→ WHAT THIS TASK INVOLVES:
Which lines of the data contain the string "marginal"? Copy every one.

(Stored data entries)
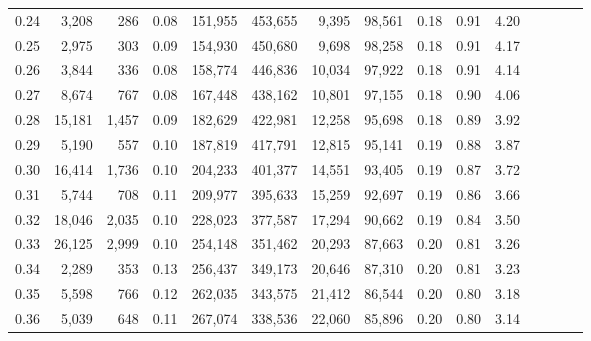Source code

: \begin{tabular}{rrrcrrrrrrrrrrr}
0.24 &   3,208 &    286 &                                       0.08 &  151,955 &  453,655 &    9,395 &   98,561 &  0.18 &  0.91 &                         4.20 \\
0.25 &   2,975 &    303 &                                       0.09 &  154,930 &  450,680 &    9,698 &   98,258 &  0.18 &  0.91 &                         4.17 \\
0.26 &   3,844 &    336 &                                       0.08 &  158,774 &  446,836 &   10,034 &   97,922 &  0.18 &  0.91 &                         4.14 \\
0.27 &   8,674 &    767 &                                       0.08 &  167,448 &  438,162 &   10,801 &   97,155 &  0.18 &  0.90 &                         4.06 \\
0.28 &  15,181 &  1,457 &                                       0.09 &  182,629 &  422,981 &   12,258 &   95,698 &  0.18 &  0.89 &                         3.92 \\
0.29 &   5,190 &    557 &                                       0.10 &  187,819 &  417,791 &   12,815 &   95,141 &  0.19 &  0.88 &                         3.87 \\
0.30 &  16,414 &  1,736 &                                       0.10 &  204,233 &  401,377 &   14,551 &   93,405 &  0.19 &  0.87 &                         3.72 \\
0.31 &   5,744 &    708 &                                       0.11 &  209,977 &  395,633 &   15,259 &   92,697 &  0.19 &  0.86 &                         3.66 \\
0.32 &  18,046 &  2,035 &                                       0.10 &  228,023 &  377,587 &   17,294 &   90,662 &  0.19 &  0.84 &                         3.50 \\
0.33 &  26,125 &  2,999 &                                       0.10 &  254,148 &  351,462 &   20,293 &   87,663 &  0.20 &  0.81 &                         3.26 \\
0.34 &   2,289 &    353 &                                       0.13 &  256,437 &  349,173 &   20,646 &   87,310 &  0.20 &  0.81 &                         3.23 \\
0.35 &   5,598 &    766 &                                       0.12 &  262,035 &  343,575 &   21,412 &   86,544 &  0.20 &  0.80 &                         3.18 \\
0.36 &   5,039 &    648 &                                       0.11 &  267,074 &  338,536 &   22,060 &   85,896 &  0.20 &  0.80 &                         3.14 \\

\end{tabular}
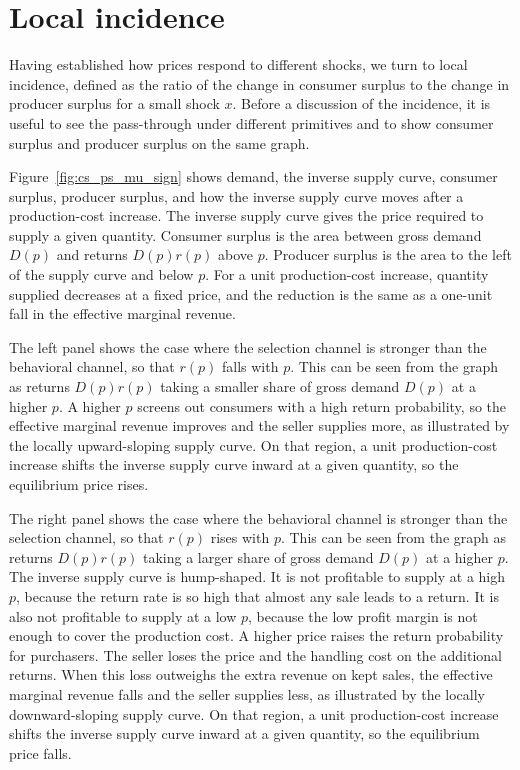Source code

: \documentclass[11pt]{article}
\begin{document}
\section{Local incidence}

Having established how prices respond to different shocks, we turn to
local incidence, defined as the ratio of the change in consumer
surplus to the change in producer surplus for a small shock $x$. Before a
discussion of the incidence, it is useful to see the pass-through under
different primitives and to show consumer surplus and producer surplus
on the same graph.

Figure~\ref{fig:cs_ps_mu_sign} shows demand, the inverse supply curve,
consumer surplus, producer surplus, and how the inverse supply curve
moves after a production-cost increase. The inverse supply curve gives
the price required to supply a given quantity. Consumer surplus is the
area between gross demand $D(p)$ and returns $D(p)r(p)$ above $p$.
Producer surplus is the area to the left of the supply curve and below
$p$. For a unit production-cost increase, quantity
supplied decreases at a fixed price, and the reduction is the same as a
one-unit fall in the effective marginal revenue.

The left panel shows the case where the selection channel
is stronger than the behavioral channel, so that $r(p)$ falls with $p$. This
can be seen from the graph as returns $D(p)r(p)$ taking a smaller share of
gross demand $D(p)$ at a higher $p$. A higher $p$ screens out consumers with a high return probability,
so the effective marginal revenue improves and the seller supplies more,
as illustrated by the locally upward-sloping supply curve.
On that region, a unit production-cost increase shifts the
inverse supply curve inward at a given quantity, so the equilibrium
price rises.

The right panel shows the case where the behavioral channel
is stronger than the selection channel, so that $r(p)$ rises with $p$.
This can be seen from the graph as returns $D(p)r(p)$ taking a larger share
of gross demand $D(p)$ at a higher $p$. The inverse supply curve is hump-shaped.
It is not profitable to supply at a high $p$, because the return rate is so
high that almost any sale leads to a return. It is also not profitable to
supply at a low $p$, because the low profit margin is not enough to cover
the production cost. A higher price raises the return
probability for purchasers. The seller loses the price and the handling
cost on the additional returns. When this loss outweighs the extra revenue
on kept sales, the effective marginal revenue falls and the seller supplies
less, as illustrated by the locally downward-sloping supply curve.
On that region, a unit production-cost increase shifts the inverse supply curve
inward at a given quantity, so the equilibrium price falls.
\end{document}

→ FINISHED TASK:
one-unit fall in the effective marginal revenue.
so the effective marginal revenue improves and the seller supplies more,
on kept sales, the effective marginal revenue falls and the seller supplies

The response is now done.